Com o avanço das organizações criminosas, regiões como Nordeste, Centro-Oeste e, mais recentemente, o Norte entraram no radar do narcotráfico. Em alguns casos, como mostrou o Estadão, a presença desses grupos impulsiona inclusive a alta de crimes ambientais e oferece riscos a populações que antes ocupavam os territórios pacificamente.
Samira destaca que o desafio continua sendo em focar medidas de governo no pequeno grupo nos municípios que concentram os homicídios. “Pensando em uma política pública que busque reduzir a violência letal, do ponto de vista de um pacto nacional de redução dos homicídios, ela tem que estar focalizada nessas cidades”, aponta.
Como exemplo disso, ela aponta que o desenho do Programa Nacional de Segurança Pública com Cidadania (Pronasci) foi montado com foco em 163 cidades, que na época concentravam cerca de metade dos assassinatos, com base nos registros policiais. “Isso é algo que se mantém, não é exatamente uma novidade”, disse.
Ou seja, na avaliação de Samira, essa focalização até vem sendo feita em alguma medida, mas ainda com medidas pouco efetivas, a depender do caso. “O problema é que tanto as taxas são desiguais na comparação entre os Estados como também as estratégias são muito distintas”, aponta.
Bahia tem sete entre as dez cidades mais violentas
Como exemplo, a pesquisadora cita o caso da Bahia, que tem sete cidades entre as dez com maior taxa de homicídio do País. “É um Estado que perdeu completamente a capacidade de controlar o ciclo de violência.

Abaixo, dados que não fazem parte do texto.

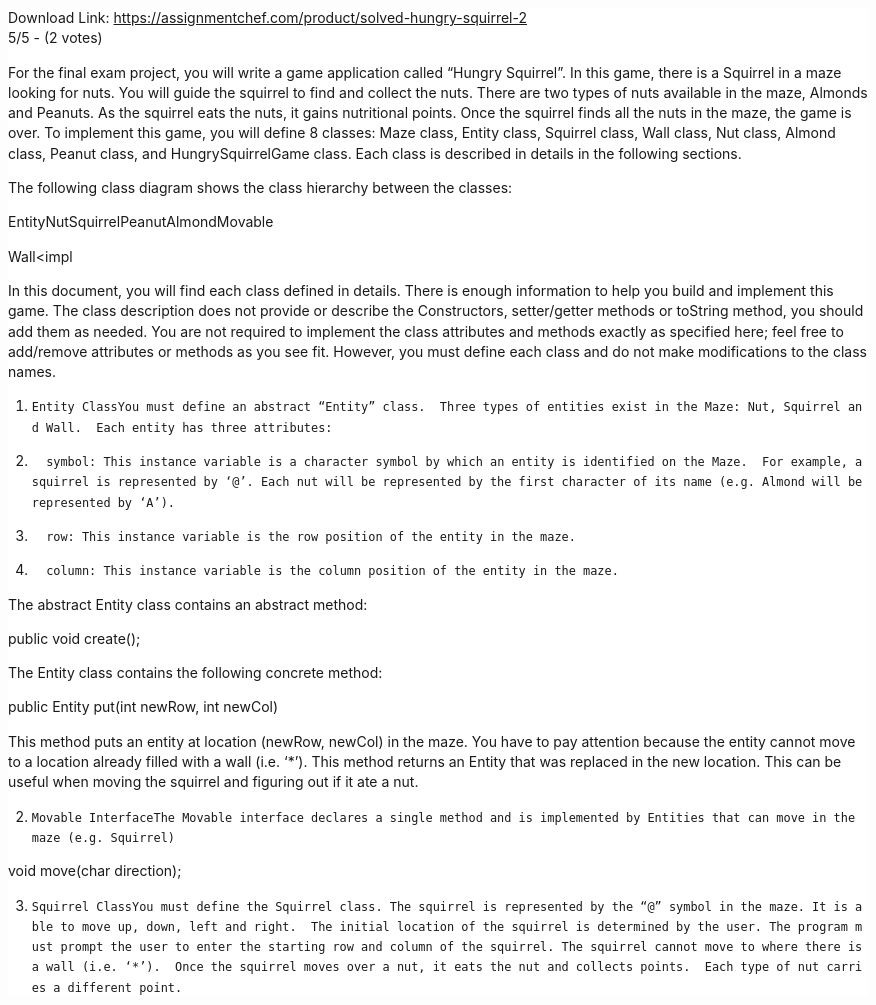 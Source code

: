 Download Link: https://assignmentchef.com/product/solved-hungry-squirrel-2
<br>
5/5 - (2 votes)

For the final exam project, you will write a game application called “Hungry Squirrel”.  In this game, there is a Squirrel in a maze looking for nuts.  You will guide the squirrel to find and collect the nuts. There are two types of nuts available in the maze, Almonds and Peanuts.  As the squirrel eats the nuts, it gains nutritional points. Once the squirrel finds all the nuts in the maze, the game is over. To implement this game, you will define 8 classes: Maze class, Entity class, Squirrel class, Wall class, Nut class, Almond class, Peanut class, and HungrySquirrelGame class. Each class is described in details in the following sections.

The following class diagram shows the class hierarchy between the classes:

EntityNutSquirrelPeanutAlmondMovable

Wall&lt;impl

In this document, you will find each class defined in details. There is enough information to help you build and implement this game. The class description does not provide or describe the Constructors, setter/getter methods or toString method, you should add them as needed. You are not required to implement the class attributes and methods exactly as specified here; feel free to add/remove attributes or methods as you see fit. However, you must define each class and do not make modifications to the class names.

1.     Entity ClassYou must define an abstract “Entity” class.  Three types of entities exist in the Maze: Nut, Squirrel and Wall.  Each entity has three attributes:

1.       symbol: This instance variable is a character symbol by which an entity is identified on the Maze.  For example, a squirrel is represented by ‘@’. Each nut will be represented by the first character of its name (e.g. Almond will be represented by ‘A’).

2.       row: This instance variable is the row position of the entity in the maze.

3.       column: This instance variable is the column position of the entity in the maze.

The abstract Entity class contains an abstract method:

public void create();

The Entity class contains the following concrete method:

public Entity put(int newRow, int newCol)

This method puts an entity at location (newRow, newCol) in the maze. You have to pay attention because the entity cannot move to a location already filled with a wall (i.e. ‘*’).  This method returns an Entity that was replaced in the new location. This can be useful when moving the squirrel and figuring out if it ate a nut.

2.     Movable InterfaceThe Movable interface declares a single method and is implemented by Entities that can move in the maze (e.g. Squirrel)

void move(char direction);

3.     Squirrel ClassYou must define the Squirrel class. The squirrel is represented by the “@” symbol in the maze. It is able to move up, down, left and right.  The initial location of the squirrel is determined by the user. The program must prompt the user to enter the starting row and column of the squirrel. The squirrel cannot move to where there is a wall (i.e. ‘*’).  Once the squirrel moves over a nut, it eats the nut and collects points.  Each type of nut carries a different point.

É um Estado que precisa repensar sua política, pois sustenta taxas muito elevadas que a média nacional”, diz Samira.
Ela destaca que, além de possuir dinâmicas próprias de disputas entre facções – como Primeiro Comando da Capital, Comando Vermelho e grupos locais –, tem também uma das polícias mais letais do Brasil, como mostrou a edição do ano passado do Anuário do Fórum Brasileiro de Segurança Pública.
“Na mesma região, a Paraíba, por exemplo, que é um Estado muito próximo, tem taxas muito menores e tem sido capaz de implementar políticas bastante focalizadas, com foco na prevenção”, exemplifica Samira. “Tem investimento do ponto de vista orçamentário voltado à investigação e a trabalhos de inteligência.”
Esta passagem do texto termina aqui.